◆ AIM OF THE EXERCISE
Word for word, restate each of the entries below, and drop every picture.

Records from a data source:
Start of Block

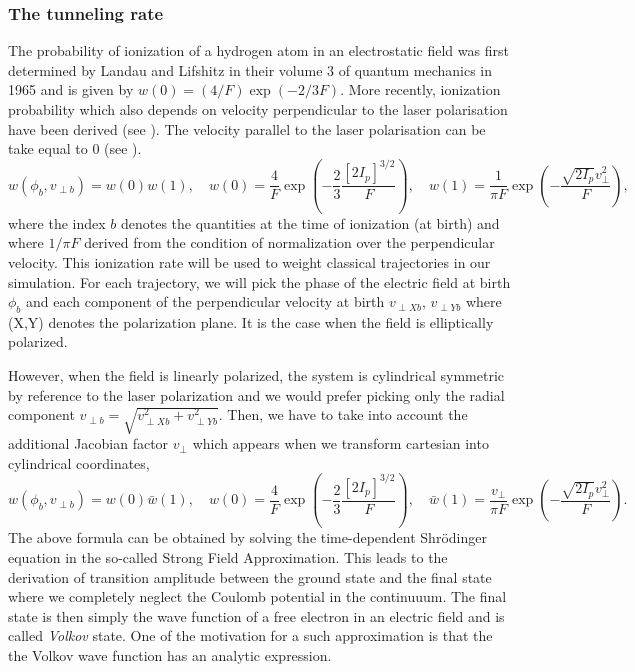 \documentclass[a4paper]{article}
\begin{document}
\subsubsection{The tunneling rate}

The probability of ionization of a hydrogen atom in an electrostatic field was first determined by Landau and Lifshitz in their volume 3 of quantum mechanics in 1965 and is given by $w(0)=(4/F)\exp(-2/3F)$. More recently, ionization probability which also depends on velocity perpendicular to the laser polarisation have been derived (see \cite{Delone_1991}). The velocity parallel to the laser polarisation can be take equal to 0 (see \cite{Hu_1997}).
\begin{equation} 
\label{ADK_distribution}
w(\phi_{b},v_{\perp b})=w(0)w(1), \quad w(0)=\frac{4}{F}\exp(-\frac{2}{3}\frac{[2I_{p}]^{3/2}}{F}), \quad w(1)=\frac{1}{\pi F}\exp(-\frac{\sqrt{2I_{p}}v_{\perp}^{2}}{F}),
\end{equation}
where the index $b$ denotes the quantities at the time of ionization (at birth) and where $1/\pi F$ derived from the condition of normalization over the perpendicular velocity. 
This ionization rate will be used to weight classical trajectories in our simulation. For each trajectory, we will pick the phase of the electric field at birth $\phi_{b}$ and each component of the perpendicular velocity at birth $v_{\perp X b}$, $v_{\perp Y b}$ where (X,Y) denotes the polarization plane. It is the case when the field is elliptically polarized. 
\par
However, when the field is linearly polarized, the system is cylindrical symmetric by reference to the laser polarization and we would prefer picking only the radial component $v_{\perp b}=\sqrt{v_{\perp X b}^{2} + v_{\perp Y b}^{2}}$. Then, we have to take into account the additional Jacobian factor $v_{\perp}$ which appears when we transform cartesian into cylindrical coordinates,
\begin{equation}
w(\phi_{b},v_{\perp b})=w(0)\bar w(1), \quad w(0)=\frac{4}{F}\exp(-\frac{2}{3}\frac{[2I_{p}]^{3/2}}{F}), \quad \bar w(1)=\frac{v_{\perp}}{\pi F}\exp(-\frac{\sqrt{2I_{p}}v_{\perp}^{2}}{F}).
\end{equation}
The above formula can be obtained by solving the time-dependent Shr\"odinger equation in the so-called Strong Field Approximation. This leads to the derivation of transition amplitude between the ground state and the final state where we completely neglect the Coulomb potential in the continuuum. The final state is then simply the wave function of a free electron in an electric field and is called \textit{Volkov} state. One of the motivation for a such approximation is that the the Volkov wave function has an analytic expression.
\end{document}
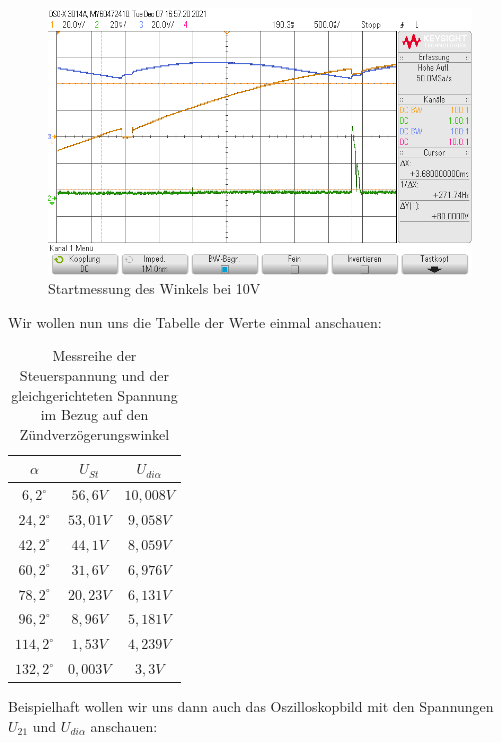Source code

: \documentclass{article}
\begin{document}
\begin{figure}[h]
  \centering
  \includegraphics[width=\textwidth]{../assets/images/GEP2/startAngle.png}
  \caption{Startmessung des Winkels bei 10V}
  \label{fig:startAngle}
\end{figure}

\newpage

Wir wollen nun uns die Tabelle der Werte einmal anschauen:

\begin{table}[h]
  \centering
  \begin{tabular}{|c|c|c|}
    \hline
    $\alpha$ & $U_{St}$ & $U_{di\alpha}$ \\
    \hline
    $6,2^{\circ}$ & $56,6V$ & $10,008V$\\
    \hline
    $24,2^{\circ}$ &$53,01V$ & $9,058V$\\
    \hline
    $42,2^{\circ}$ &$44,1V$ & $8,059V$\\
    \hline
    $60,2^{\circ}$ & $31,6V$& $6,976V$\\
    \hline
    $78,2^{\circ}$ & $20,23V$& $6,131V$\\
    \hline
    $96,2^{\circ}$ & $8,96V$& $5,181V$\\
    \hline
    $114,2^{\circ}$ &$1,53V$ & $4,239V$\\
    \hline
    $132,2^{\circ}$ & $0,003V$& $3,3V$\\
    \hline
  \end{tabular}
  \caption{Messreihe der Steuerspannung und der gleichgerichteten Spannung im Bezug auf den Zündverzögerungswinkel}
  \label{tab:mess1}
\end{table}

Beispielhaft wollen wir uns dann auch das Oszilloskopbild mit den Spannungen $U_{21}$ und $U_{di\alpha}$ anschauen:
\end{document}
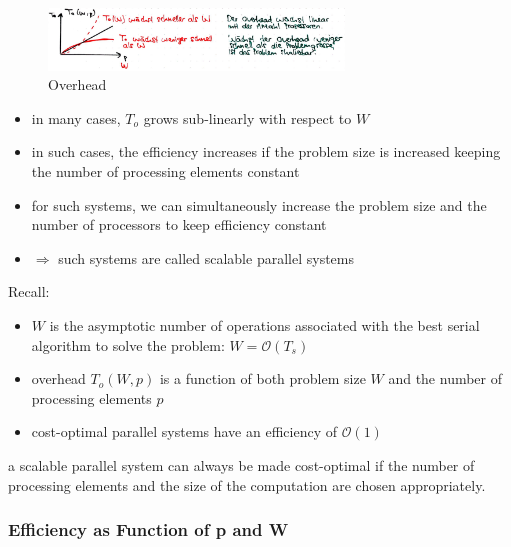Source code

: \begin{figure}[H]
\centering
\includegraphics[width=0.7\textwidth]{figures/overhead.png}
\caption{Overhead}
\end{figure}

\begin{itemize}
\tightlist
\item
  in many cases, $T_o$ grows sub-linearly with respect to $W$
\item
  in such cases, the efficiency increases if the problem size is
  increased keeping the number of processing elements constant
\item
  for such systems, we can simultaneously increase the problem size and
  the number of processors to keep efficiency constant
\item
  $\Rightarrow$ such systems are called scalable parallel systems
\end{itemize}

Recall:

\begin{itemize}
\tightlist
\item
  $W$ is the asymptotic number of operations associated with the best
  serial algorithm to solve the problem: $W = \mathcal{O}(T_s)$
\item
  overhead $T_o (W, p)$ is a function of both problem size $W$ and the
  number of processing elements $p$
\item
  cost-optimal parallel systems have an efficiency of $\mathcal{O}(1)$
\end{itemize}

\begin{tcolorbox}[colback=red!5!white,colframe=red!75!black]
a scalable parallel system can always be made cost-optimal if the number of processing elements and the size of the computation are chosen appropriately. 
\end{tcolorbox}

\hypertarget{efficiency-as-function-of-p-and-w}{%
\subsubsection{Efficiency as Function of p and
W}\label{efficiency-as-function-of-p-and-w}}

End of Block

◆ ANSWER SPACE
 \documentclass[a4paper]{article}
\begin{document}
\subsubsection{The tunneling rate}

The probability of ionization of a hydrogen atom in an electrostatic field was first determined by Landau and Lifshitz in their volume 3 of quantum mechanics in 1965 and is given by $w(0)=(4/F)\exp(-2/3F)$. More recently, ionization probability which also depends on velocity perpendicular to the laser polarisation have been derived (see \cite{Delone_1991}). The velocity parallel to the laser polarisation can be take equal to 0 (see \cite{Hu_1997}).
\begin{equation} 
\label{ADK_distribution}
w(\phi_{b},v_{\perp b})=w(0)w(1), \quad w(0)=\frac{4}{F}\exp(-\frac{2}{3}\frac{[2I_{p}]^{3/2}}{F}), \quad w(1)=\frac{1}{\pi F}\exp(-\frac{\sqrt{2I_{p}}v_{\perp}^{2}}{F}),
\end{equation}
where the index $b$ denotes the quantities at the time of ionization (at birth) and where $1/\pi F$ derived from the condition of normalization over the perpendicular velocity. 
This ionization rate will be used to weight classical trajectories in our simulation. For each trajectory, we will pick the phase of the electric field at birth $\phi_{b}$ and each component of the perpendicular velocity at birth $v_{\perp X b}$, $v_{\perp Y b}$ where (X,Y) denotes the polarization plane. It is the case when the field is elliptically polarized. 
\par
However, when the field is linearly polarized, the system is cylindrical symmetric by reference to the laser polarization and we would prefer picking only the radial component $v_{\perp b}=\sqrt{v_{\perp X b}^{2} + v_{\perp Y b}^{2}}$. Then, we have to take into account the additional Jacobian factor $v_{\perp}$ which appears when we transform cartesian into cylindrical coordinates,
\begin{equation}
w(\phi_{b},v_{\perp b})=w(0)\bar w(1), \quad w(0)=\frac{4}{F}\exp(-\frac{2}{3}\frac{[2I_{p}]^{3/2}}{F}), \quad \bar w(1)=\frac{v_{\perp}}{\pi F}\exp(-\frac{\sqrt{2I_{p}}v_{\perp}^{2}}{F}).
\end{equation}
The above formula can be obtained by solving the time-dependent Shr\"odinger equation in the so-called Strong Field Approximation. This leads to the derivation of transition amplitude between the ground state and the final state where we completely neglect the Coulomb potential in the continuuum. The final state is then simply the wave function of a free electron in an electric field and is called \textit{Volkov} state. One of the motivation for a such approximation is that the the Volkov wave function has an analytic expression.
\end{document}
Source code

: \documentclass{article}
\begin{document}
\begin{figure}[h]
  \centering
  \includegraphics[width=\textwidth]{../assets/images/GEP2/startAngle.png}
  \caption{Startmessung des Winkels bei 10V}
  \label{fig:startAngle}
\end{figure}

\newpage

Wir wollen nun uns die Tabelle der Werte einmal anschauen:

\begin{table}[h]
  \centering
  \begin{tabular}{|c|c|c|}
    \hline
    $\alpha$ & $U_{St}$ & $U_{di\alpha}$ \\
    \hline
    $6,2^{\circ}$ & $56,6V$ & $10,008V$\\
    \hline
    $24,2^{\circ}$ &$53,01V$ & $9,058V$\\
    \hline
    $42,2^{\circ}$ &$44,1V$ & $8,059V$\\
    \hline
    $60,2^{\circ}$ & $31,6V$& $6,976V$\\
    \hline
    $78,2^{\circ}$ & $20,23V$& $6,131V$\\
    \hline
    $96,2^{\circ}$ & $8,96V$& $5,181V$\\
    \hline
    $114,2^{\circ}$ &$1,53V$ & $4,239V$\\
    \hline
    $132,2^{\circ}$ & $0,003V$& $3,3V$\\
    \hline
  \end{tabular}
  \caption{Messreihe der Steuerspannung und der gleichgerichteten Spannung im Bezug auf den Zündverzögerungswinkel}
  \label{tab:mess1}
\end{table}

Beispielhaft wollen wir uns dann auch das Oszilloskopbild mit den Spannungen $U_{21}$ und $U_{di\alpha}$ anschauen:
\end{document}
Source code

: \begin{figure}[H]
\centering
\includegraphics[width=0.7\textwidth]{figures/overhead.png}
\caption{Overhead}
\end{figure}

\begin{itemize}
\tightlist
\item
  in many cases, $T_o$ grows sub-linearly with respect to $W$
\item
  in such cases, the efficiency increases if the problem size is
  increased keeping the number of processing elements constant
\item
  for such systems, we can simultaneously increase the problem size and
  the number of processors to keep efficiency constant
\item
  $\Rightarrow$ such systems are called scalable parallel systems
\end{itemize}

Recall:

\begin{itemize}
\tightlist
\item
  $W$ is the asymptotic number of operations associated with the best
  serial algorithm to solve the problem: $W = \mathcal{O}(T_s)$
\item
  overhead $T_o (W, p)$ is a function of both problem size $W$ and the
  number of processing elements $p$
\item
  cost-optimal parallel systems have an efficiency of $\mathcal{O}(1)$
\end{itemize}

\begin{tcolorbox}[colback=red!5!white,colframe=red!75!black]
a scalable parallel system can always be made cost-optimal if the number of processing elements and the size of the computation are chosen appropriately. 
\end{tcolorbox}

\hypertarget{efficiency-as-function-of-p-and-w}{%
\subsubsection{Efficiency as Function of p and
W}\label{efficiency-as-function-of-p-and-w}}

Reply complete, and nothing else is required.